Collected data
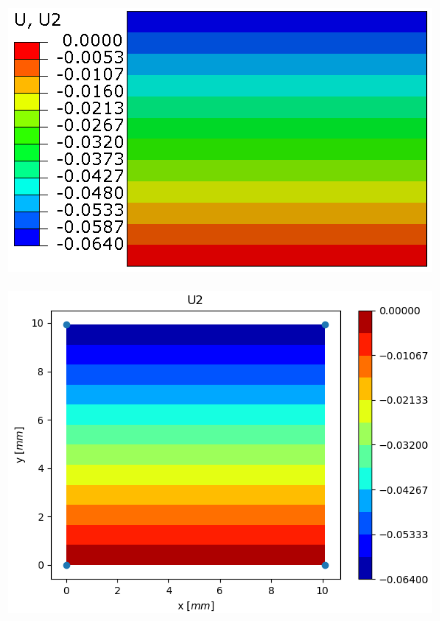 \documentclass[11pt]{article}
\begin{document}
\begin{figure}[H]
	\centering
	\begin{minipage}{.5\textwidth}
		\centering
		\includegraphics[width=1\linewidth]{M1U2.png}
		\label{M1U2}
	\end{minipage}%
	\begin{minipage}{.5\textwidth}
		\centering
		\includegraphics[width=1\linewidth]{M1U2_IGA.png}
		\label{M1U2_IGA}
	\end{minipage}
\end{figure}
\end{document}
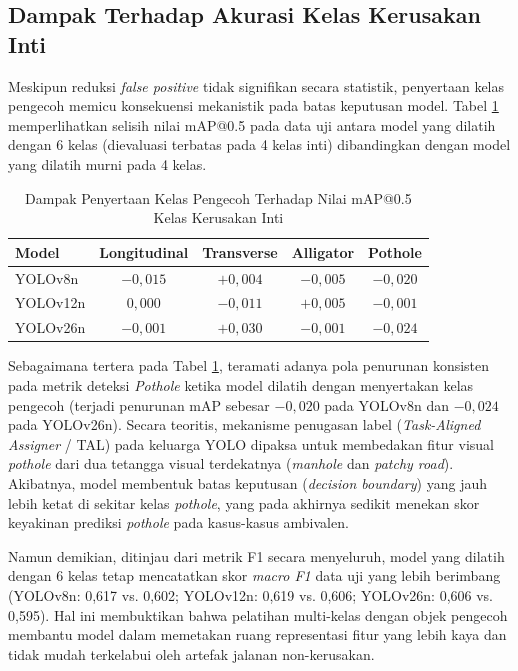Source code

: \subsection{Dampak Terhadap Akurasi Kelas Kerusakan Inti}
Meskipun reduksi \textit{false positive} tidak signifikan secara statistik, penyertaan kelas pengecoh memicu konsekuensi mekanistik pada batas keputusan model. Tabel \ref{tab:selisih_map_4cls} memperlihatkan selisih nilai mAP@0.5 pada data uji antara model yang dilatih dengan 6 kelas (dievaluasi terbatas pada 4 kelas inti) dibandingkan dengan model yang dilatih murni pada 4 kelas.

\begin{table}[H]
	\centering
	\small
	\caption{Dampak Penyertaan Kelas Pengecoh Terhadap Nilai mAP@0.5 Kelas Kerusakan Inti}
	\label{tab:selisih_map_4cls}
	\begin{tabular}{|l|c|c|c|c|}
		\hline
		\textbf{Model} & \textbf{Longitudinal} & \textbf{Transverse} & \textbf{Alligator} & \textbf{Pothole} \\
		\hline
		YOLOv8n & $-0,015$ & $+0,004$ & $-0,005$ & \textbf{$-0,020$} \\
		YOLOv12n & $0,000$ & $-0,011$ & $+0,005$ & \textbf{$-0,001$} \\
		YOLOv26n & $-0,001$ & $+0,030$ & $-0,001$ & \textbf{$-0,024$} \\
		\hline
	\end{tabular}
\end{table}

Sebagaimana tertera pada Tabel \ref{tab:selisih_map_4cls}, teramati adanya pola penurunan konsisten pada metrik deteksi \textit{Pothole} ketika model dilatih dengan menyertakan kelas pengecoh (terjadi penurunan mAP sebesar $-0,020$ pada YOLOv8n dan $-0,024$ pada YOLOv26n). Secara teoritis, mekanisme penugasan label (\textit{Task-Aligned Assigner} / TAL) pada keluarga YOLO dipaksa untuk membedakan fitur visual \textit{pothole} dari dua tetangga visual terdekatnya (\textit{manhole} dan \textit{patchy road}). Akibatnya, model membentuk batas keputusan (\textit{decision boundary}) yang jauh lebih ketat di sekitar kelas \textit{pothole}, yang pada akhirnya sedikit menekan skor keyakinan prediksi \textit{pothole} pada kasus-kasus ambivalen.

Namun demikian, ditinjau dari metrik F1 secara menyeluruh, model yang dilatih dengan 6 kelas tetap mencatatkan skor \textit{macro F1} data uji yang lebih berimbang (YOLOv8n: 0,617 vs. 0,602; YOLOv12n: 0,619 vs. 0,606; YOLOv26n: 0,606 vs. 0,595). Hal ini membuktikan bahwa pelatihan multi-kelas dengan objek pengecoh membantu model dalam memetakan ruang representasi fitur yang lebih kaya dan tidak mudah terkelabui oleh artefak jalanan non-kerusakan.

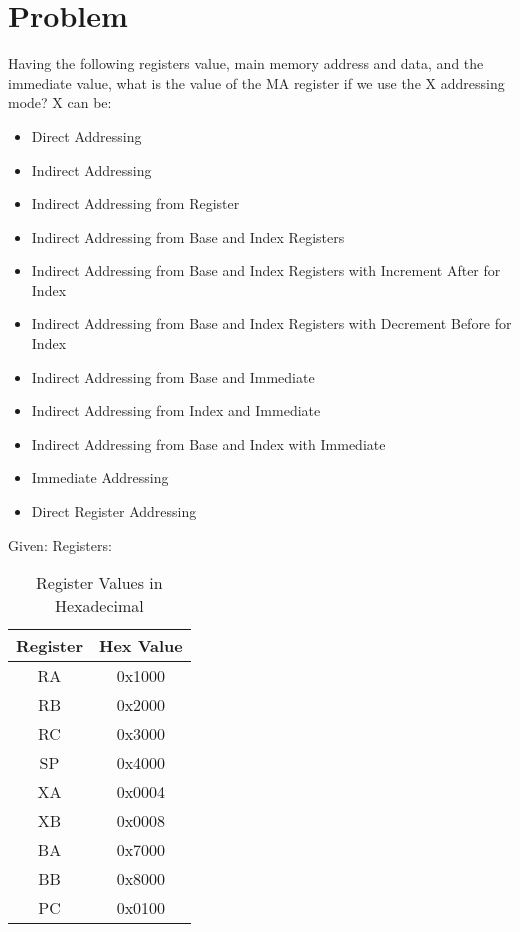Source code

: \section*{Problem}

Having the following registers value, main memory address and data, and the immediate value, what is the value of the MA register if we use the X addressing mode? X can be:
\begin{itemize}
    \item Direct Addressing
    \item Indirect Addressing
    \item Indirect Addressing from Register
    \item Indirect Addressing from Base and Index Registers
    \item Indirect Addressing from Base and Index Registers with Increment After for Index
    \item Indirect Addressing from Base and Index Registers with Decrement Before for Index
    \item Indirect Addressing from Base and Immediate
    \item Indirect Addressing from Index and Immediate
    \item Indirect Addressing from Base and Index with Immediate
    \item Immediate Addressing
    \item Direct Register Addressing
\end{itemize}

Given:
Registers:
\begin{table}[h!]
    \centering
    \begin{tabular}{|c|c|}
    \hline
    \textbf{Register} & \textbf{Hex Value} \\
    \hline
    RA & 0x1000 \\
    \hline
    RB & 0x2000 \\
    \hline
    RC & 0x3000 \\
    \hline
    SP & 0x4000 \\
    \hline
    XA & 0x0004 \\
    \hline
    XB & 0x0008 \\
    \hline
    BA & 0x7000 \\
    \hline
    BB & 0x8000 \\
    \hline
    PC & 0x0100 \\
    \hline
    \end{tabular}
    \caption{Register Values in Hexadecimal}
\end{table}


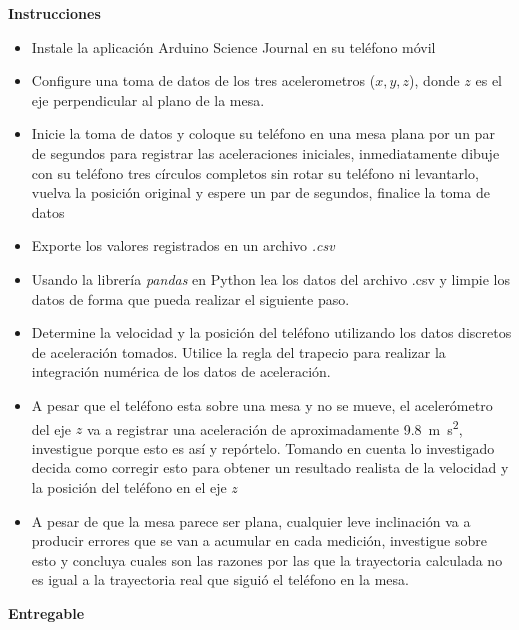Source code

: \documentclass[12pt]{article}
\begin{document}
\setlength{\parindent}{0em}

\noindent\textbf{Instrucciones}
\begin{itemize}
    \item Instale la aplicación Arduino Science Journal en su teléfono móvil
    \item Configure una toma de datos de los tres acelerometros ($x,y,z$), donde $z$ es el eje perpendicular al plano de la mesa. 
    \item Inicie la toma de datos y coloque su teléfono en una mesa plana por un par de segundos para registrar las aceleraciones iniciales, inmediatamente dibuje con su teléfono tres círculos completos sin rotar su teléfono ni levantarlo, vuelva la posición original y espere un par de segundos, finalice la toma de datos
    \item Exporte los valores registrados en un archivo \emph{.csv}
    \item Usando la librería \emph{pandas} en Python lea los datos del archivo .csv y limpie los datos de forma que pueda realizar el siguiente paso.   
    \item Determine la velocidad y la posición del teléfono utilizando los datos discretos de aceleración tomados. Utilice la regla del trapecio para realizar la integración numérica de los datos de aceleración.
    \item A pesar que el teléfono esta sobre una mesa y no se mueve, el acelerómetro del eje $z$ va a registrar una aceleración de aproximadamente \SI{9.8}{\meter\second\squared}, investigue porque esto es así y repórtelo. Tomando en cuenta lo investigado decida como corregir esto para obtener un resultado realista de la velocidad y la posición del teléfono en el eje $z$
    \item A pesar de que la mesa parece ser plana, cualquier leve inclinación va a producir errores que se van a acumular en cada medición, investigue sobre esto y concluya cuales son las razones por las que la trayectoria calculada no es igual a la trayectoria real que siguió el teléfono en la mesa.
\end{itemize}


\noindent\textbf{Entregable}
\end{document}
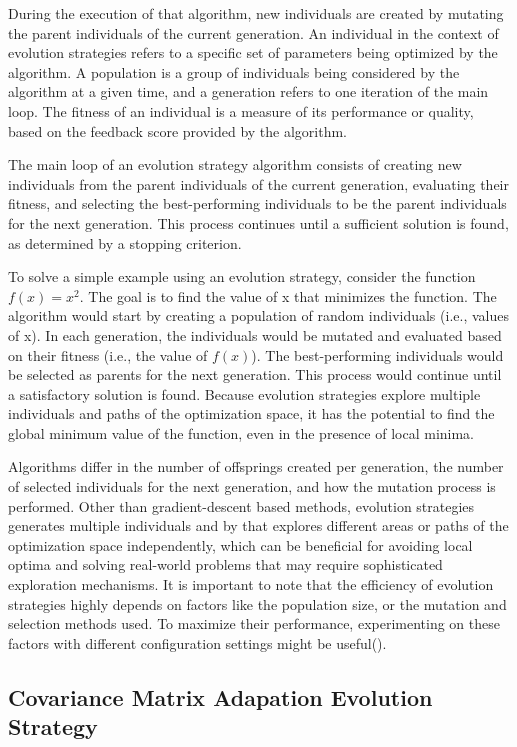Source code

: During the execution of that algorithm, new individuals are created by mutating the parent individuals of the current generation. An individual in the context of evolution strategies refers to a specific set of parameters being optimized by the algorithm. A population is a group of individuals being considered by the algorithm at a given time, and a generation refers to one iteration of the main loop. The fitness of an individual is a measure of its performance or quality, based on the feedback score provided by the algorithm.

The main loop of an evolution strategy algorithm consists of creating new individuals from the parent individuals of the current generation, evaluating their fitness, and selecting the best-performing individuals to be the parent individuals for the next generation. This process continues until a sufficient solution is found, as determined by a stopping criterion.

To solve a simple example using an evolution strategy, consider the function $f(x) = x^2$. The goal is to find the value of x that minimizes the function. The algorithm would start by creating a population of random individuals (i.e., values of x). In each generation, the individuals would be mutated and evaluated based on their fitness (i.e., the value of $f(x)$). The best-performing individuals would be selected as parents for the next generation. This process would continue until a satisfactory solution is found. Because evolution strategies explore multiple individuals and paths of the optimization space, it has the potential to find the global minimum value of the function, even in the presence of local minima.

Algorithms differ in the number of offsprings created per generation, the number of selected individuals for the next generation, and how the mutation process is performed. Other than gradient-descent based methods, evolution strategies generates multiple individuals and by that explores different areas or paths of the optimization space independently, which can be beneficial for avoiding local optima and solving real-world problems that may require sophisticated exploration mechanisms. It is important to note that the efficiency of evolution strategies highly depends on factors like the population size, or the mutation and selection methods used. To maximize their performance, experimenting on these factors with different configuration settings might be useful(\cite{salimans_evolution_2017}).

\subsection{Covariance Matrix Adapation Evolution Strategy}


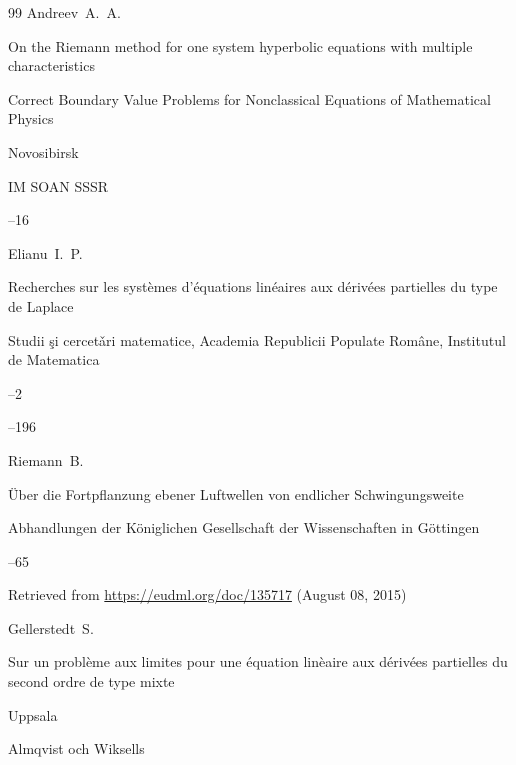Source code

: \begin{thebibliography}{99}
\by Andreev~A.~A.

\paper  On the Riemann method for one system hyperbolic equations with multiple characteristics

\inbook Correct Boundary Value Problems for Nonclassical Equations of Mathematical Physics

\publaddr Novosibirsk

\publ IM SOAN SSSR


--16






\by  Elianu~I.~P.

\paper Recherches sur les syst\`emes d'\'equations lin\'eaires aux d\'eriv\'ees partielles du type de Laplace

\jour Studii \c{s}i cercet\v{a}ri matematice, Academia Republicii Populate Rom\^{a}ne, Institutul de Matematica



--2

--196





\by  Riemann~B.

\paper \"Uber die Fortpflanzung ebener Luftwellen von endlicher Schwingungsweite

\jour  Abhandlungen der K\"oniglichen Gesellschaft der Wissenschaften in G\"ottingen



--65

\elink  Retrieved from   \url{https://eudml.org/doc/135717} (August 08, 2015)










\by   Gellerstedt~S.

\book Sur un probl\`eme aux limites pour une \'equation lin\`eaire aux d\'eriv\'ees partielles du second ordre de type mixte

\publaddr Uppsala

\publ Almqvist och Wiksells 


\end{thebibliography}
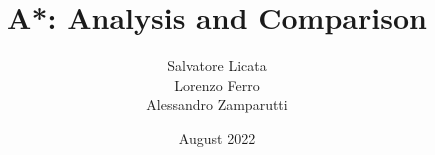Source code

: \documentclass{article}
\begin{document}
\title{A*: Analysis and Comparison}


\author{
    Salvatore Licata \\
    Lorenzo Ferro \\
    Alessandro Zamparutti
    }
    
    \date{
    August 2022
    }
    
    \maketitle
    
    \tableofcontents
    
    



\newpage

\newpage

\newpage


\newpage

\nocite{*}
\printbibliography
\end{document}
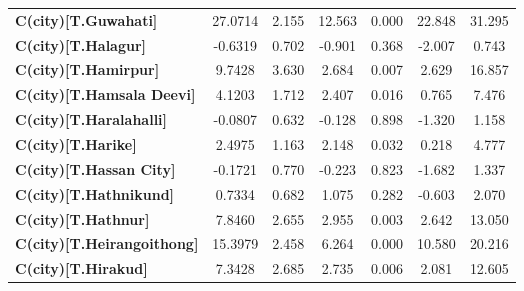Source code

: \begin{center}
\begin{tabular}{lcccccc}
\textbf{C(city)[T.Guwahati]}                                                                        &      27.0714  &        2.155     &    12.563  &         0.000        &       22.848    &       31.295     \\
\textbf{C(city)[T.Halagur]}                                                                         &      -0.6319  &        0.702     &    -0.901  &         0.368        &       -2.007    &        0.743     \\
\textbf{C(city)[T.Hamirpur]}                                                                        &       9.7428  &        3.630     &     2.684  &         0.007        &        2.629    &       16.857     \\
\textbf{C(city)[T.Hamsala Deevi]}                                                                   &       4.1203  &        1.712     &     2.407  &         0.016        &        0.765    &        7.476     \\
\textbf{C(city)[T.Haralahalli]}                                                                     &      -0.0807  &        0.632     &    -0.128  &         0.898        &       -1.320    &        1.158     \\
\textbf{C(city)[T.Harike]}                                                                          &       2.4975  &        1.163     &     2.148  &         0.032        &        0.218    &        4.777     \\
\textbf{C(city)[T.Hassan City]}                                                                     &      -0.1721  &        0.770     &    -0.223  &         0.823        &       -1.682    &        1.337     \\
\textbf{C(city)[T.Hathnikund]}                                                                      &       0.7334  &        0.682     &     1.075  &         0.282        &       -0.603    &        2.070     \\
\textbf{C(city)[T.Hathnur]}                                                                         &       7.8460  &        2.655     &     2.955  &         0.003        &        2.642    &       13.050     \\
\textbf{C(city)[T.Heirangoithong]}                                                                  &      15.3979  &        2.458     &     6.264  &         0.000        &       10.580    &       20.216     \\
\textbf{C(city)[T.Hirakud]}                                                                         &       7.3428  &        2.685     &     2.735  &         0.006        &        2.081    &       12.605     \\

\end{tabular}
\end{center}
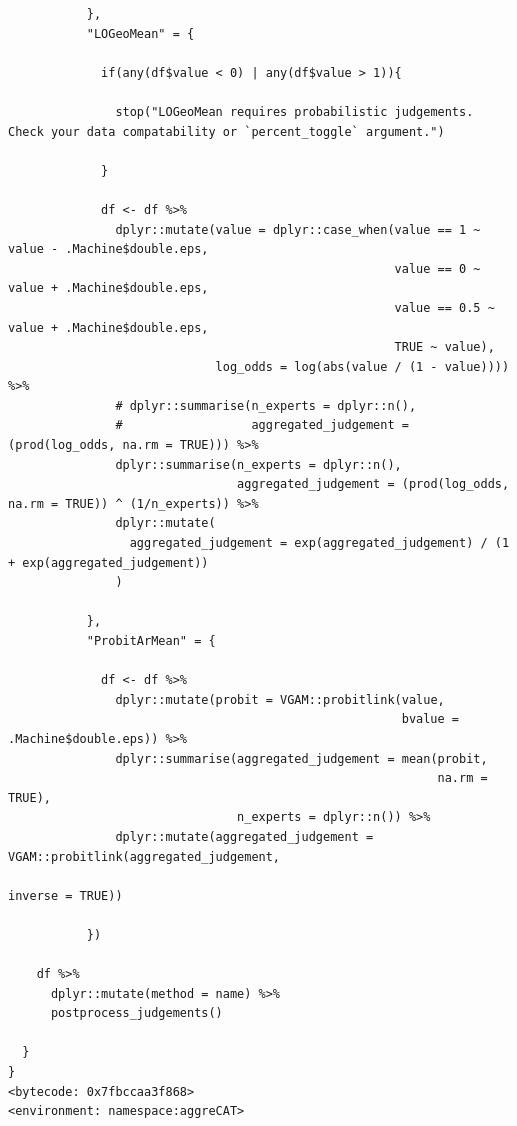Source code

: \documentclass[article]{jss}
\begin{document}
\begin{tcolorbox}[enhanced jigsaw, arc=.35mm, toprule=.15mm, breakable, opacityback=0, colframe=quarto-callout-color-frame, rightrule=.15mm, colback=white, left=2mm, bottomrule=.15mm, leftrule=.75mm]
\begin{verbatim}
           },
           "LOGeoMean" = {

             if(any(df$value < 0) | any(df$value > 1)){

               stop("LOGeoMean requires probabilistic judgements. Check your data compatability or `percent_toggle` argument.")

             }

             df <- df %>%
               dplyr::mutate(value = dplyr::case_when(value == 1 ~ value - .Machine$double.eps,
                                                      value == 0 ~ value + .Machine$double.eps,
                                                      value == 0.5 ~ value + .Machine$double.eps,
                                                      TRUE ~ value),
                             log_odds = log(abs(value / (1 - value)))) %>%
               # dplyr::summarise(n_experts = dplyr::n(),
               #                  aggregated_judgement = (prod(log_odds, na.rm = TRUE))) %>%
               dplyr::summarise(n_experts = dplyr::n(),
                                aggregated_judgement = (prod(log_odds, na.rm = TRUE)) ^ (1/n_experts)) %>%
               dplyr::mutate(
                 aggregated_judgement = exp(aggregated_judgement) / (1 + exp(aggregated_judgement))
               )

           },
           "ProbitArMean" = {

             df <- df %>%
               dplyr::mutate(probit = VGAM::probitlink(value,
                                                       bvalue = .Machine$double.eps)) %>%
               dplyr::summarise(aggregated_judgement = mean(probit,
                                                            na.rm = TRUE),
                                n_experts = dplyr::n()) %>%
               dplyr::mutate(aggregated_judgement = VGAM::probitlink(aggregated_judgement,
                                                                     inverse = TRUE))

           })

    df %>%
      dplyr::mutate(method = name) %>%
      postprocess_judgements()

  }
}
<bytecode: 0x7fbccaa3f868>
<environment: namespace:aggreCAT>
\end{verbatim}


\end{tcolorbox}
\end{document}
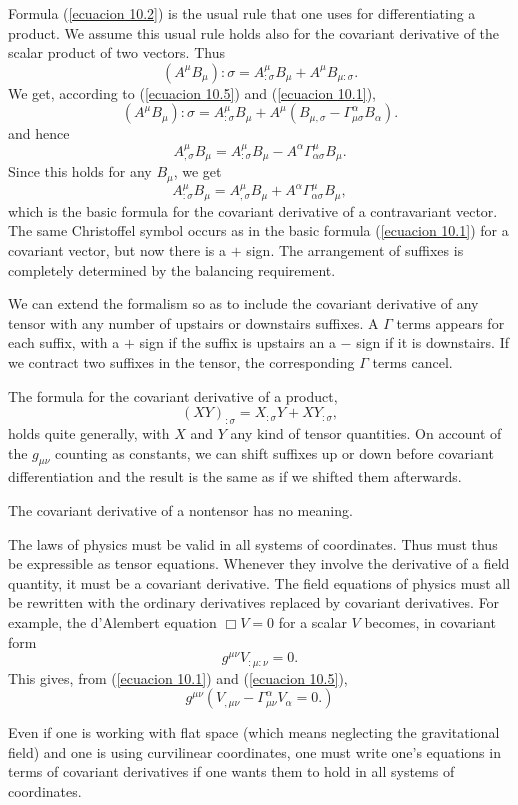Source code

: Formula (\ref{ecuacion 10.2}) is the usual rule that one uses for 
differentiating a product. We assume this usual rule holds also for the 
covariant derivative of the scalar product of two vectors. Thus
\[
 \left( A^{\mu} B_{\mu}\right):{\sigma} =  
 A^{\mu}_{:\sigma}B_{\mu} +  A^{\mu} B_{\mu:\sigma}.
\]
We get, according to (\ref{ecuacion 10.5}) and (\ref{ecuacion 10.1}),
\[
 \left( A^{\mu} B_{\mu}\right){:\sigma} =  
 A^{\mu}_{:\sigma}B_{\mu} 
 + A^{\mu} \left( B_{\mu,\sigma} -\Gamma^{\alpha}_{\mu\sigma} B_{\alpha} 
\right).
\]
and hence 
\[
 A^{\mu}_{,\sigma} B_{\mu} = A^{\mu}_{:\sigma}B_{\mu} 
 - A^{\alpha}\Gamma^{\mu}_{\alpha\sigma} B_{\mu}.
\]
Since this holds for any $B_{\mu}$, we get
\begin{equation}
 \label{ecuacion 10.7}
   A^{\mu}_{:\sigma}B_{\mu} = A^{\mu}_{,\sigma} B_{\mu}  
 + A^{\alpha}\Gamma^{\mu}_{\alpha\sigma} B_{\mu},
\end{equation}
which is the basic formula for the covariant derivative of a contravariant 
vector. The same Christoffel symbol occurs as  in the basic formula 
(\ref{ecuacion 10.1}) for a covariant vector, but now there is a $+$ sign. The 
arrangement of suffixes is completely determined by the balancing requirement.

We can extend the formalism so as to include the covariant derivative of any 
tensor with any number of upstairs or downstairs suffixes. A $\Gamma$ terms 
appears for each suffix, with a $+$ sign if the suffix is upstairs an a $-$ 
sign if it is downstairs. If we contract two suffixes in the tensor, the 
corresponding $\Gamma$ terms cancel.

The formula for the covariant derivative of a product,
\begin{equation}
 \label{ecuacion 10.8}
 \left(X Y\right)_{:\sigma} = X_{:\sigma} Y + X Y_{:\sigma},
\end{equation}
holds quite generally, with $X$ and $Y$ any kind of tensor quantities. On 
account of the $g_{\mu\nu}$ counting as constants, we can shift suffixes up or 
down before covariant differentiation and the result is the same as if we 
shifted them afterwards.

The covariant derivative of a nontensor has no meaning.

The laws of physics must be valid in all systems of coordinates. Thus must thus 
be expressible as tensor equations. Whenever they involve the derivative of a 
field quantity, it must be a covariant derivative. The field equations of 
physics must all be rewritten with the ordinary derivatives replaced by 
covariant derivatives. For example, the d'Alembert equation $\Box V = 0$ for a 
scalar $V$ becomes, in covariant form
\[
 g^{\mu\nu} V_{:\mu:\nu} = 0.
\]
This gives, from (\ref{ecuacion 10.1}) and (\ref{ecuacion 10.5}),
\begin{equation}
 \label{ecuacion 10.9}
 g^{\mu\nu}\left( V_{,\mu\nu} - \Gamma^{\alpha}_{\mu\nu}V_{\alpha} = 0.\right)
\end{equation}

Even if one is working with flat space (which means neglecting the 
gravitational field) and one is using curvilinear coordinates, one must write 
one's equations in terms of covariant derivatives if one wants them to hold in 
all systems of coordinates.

- [PROBLEM STATEMENT]:
Only the number should be given: the count of lines in the entries that contain the string "systems".

- [EXPECTED ANSWER]:
2